Court Opinion

ID: 3343735
Source: CourtListenerOpinion
Date Created: 2016-07-05 17:54:08.271087+00
Date Added: 2024-06-11T12:42:08.686646
License: Public Domain

Some years ago, after an ex parte hearing, the plaintiff obtained a decree of divorce from the defendant, who was a nonresident and who failed to enter any appearance in the action. Though the parties had a son, no reference to him was made in the complaint, and the sole ground of relief was aimed at a decree. The child has always lived in Canada and now is in attendance at some religious school where he is supported by the defendant.
The defendant has filed a motion for support of the boy and the basic question concerns the jurisdiction of this court to entertain it.

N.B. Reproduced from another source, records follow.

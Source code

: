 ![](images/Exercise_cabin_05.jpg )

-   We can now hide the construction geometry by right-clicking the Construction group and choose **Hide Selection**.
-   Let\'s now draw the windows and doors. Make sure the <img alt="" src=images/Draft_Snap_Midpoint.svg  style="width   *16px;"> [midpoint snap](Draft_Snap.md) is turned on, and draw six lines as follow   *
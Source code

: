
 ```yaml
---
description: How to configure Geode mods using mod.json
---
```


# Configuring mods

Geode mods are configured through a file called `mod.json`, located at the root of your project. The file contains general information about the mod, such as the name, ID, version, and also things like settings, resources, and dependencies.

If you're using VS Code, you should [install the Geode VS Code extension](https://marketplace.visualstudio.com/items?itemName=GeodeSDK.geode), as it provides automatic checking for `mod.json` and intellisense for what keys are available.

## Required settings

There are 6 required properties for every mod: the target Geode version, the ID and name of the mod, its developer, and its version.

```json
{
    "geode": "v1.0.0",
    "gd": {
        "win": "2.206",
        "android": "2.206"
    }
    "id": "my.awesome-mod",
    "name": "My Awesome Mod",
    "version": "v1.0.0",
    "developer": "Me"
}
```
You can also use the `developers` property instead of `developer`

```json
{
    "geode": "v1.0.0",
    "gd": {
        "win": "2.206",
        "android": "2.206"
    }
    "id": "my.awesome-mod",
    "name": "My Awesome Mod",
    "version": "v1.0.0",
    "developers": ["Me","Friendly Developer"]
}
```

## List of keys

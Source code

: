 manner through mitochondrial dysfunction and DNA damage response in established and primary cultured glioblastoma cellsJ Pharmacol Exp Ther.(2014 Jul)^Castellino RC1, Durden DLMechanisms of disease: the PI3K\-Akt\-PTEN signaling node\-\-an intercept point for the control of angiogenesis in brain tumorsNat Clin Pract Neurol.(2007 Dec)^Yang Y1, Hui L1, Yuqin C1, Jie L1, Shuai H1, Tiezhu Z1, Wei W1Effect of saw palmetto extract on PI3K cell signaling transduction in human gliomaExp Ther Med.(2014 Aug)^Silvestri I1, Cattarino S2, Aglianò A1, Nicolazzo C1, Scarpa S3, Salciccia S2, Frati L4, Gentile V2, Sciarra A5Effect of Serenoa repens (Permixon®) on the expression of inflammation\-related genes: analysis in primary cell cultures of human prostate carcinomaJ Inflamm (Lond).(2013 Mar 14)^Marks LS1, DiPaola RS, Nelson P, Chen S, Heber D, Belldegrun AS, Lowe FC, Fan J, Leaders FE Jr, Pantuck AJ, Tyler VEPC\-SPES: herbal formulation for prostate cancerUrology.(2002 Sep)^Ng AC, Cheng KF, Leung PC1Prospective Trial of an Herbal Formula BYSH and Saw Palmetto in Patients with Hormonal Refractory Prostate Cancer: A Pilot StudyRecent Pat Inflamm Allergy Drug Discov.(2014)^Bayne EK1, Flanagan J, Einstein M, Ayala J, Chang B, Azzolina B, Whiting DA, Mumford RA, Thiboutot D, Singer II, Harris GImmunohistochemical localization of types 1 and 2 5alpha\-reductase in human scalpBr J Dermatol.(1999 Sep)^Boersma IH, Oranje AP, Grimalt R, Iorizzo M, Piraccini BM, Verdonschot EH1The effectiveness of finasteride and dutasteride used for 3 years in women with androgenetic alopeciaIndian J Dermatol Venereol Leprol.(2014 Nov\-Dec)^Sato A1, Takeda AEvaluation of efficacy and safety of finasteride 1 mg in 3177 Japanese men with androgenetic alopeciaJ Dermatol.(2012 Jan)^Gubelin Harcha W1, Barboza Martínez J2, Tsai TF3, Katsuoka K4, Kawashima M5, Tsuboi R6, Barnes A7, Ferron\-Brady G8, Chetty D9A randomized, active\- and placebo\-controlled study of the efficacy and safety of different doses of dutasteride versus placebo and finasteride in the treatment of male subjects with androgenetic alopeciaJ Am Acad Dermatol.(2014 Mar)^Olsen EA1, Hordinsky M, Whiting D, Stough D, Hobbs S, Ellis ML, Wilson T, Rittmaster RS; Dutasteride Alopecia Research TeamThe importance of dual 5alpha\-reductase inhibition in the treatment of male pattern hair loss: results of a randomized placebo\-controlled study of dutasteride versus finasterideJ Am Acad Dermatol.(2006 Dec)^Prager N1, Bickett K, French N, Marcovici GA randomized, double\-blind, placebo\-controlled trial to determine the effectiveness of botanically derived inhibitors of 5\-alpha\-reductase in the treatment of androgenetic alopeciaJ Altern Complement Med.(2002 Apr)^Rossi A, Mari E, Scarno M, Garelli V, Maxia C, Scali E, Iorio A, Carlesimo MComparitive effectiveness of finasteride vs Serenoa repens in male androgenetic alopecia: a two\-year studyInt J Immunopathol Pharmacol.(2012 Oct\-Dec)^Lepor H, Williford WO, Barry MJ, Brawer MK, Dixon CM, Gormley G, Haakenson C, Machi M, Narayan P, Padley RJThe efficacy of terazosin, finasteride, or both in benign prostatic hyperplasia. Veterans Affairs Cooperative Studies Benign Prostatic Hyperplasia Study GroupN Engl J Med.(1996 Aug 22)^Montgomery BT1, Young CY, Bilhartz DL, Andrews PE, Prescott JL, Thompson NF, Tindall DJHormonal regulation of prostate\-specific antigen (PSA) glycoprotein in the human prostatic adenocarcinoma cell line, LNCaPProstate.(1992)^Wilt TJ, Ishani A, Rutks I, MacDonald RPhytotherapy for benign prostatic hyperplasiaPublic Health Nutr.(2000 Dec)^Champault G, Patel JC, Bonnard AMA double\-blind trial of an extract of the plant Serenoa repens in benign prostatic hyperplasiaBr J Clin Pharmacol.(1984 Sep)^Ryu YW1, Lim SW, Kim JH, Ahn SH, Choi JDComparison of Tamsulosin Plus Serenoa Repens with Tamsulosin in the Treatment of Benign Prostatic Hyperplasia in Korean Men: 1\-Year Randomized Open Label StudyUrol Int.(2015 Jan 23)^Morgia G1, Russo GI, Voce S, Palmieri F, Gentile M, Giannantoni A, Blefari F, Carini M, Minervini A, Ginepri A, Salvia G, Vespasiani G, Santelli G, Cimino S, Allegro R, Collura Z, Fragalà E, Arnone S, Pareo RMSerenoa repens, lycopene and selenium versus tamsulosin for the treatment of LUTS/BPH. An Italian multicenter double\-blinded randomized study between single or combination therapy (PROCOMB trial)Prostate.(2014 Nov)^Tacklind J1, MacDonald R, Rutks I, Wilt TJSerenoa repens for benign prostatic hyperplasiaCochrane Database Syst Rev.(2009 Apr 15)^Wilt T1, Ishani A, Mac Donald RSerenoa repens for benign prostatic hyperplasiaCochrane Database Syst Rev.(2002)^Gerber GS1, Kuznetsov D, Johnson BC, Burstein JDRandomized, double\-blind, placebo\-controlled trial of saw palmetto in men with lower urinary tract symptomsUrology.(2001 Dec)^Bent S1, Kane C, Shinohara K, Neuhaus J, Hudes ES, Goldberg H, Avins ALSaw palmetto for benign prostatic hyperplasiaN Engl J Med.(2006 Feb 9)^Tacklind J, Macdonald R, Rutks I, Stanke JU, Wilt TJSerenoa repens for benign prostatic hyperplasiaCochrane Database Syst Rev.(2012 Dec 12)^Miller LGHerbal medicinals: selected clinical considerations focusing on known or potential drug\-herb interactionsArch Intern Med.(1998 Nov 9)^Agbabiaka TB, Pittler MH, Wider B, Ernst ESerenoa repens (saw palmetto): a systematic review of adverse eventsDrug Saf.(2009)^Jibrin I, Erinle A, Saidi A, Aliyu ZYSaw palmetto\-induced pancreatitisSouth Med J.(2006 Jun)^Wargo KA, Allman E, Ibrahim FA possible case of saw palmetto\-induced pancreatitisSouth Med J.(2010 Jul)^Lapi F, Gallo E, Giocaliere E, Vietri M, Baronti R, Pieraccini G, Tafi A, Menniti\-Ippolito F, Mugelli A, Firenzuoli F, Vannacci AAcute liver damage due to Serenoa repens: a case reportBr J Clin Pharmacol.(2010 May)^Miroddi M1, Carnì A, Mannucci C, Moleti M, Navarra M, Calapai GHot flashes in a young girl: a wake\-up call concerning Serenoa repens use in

We are not requested to pass on the matter of the child's custody and were this involved, we would be confronted by a problem of first impression in this State. There is no authority, one way or the other, as to the power of our courts to award custody of a minor who has never been within our jurisdiction.
However, we do have jurisdiction over the plaintiff on the matter of the child's support. Section 5187 of the General Statutes, Revision of 1930, recites that "upon the dissolution of any marriage by divorce, the parents of a minor child of such marriage, who is in need of maintenance, shall maintain such child according to their respective abilities, and, upon the complaint of either parent, then or thereafter made to the superior court, it shall inquire into their pecuniary ability, and may make and enforce such decree against either or both of them, for the maintenance of such child as it shall consider just."
This broad power gives this court the right to order the plaintiff to contribute to his son's support, even though the child is beyond our territorial limits and though the original complaint for a divorce failed to make reference to the boy. This is in no sense an independent proceeding but one incidental to the original action and in as much as jurisdiction *Page 5 
of the plaintiff was conferred on the court by that action, jurisdiction to compel the father to support his son still continues.Morrill vs. Morrill, 83 Conn. 479, 483.
My notes indicate that the parties agreed that if the court possessed the power to pass an order, it should be for the payment of $7.50 weekly to the defendant for the child's support.
   An order may enter to this effect.